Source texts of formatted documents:
# # #
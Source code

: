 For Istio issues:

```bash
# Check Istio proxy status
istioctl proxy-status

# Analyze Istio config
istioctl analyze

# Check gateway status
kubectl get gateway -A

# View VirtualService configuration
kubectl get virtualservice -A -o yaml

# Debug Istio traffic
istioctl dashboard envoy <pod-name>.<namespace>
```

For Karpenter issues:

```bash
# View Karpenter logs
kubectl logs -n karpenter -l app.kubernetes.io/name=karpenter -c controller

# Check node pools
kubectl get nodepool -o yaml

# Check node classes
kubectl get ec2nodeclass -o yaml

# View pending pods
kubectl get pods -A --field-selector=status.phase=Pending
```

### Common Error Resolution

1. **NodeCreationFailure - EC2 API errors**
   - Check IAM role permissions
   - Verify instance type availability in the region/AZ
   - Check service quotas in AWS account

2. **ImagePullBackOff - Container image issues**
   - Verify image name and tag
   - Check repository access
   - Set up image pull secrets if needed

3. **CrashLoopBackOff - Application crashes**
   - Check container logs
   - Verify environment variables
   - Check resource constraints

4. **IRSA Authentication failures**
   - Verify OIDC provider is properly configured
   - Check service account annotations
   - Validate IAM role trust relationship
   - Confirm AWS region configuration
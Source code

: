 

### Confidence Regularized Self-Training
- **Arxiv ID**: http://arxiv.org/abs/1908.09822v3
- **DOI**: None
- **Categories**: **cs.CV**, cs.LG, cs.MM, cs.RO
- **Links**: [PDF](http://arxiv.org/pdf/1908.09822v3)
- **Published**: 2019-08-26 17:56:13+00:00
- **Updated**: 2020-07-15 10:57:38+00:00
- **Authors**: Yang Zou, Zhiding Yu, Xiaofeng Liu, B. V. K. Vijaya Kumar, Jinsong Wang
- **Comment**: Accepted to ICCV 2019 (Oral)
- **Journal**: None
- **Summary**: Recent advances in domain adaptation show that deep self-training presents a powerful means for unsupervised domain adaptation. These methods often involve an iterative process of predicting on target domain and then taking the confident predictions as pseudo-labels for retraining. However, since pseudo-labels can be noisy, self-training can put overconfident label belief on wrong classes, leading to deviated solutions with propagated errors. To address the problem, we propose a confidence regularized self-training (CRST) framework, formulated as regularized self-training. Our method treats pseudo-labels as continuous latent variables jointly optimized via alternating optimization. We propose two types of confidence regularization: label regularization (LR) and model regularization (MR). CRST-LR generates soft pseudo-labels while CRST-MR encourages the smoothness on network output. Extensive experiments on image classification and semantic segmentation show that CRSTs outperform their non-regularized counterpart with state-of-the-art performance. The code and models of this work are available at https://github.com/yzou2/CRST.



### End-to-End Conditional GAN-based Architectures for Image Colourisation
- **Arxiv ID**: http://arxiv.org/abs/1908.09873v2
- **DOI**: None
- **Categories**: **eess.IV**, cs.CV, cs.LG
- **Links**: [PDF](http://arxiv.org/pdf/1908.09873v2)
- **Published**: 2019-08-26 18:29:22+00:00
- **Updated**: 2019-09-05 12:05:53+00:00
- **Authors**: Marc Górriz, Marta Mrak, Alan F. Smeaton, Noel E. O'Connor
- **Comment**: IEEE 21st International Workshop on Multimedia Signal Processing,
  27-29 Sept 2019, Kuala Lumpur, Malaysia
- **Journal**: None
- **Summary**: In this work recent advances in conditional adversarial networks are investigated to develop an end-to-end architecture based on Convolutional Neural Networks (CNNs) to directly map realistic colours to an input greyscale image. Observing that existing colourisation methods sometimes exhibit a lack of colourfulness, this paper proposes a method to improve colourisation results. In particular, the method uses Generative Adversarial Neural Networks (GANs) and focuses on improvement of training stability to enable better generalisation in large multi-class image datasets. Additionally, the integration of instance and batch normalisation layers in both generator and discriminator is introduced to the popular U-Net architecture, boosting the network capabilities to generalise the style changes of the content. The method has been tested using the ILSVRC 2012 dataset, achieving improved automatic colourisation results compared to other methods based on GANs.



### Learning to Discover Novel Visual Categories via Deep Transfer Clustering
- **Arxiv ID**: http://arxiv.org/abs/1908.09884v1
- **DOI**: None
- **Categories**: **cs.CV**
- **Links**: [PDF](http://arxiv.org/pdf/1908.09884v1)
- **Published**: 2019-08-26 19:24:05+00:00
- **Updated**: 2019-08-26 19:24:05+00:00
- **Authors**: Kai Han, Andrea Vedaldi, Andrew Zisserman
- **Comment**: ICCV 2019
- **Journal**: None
# # #
YOUR ASSIGNMENT:
Please print, exactly and with nothing else, the lines from the first line of the entries through the line containing "- Check IAM role permissions".

RESULT OF THIS EXERCISE:
Source code

: For Istio issues:

```bash
# Check Istio proxy status
istioctl proxy-status

# Analyze Istio config
istioctl analyze

# Check gateway status
kubectl get gateway -A

# View VirtualService configuration
kubectl get virtualservice -A -o yaml

# Debug Istio traffic
istioctl dashboard envoy <pod-name>.<namespace>
```

For Karpenter issues:

```bash
# View Karpenter logs
kubectl logs -n karpenter -l app.kubernetes.io/name=karpenter -c controller

# Check node pools
kubectl get nodepool -o yaml

# Check node classes
kubectl get ec2nodeclass -o yaml

# View pending pods
kubectl get pods -A --field-selector=status.phase=Pending
```

### Common Error Resolution

1. **NodeCreationFailure - EC2 API errors**
   - Check IAM role permissions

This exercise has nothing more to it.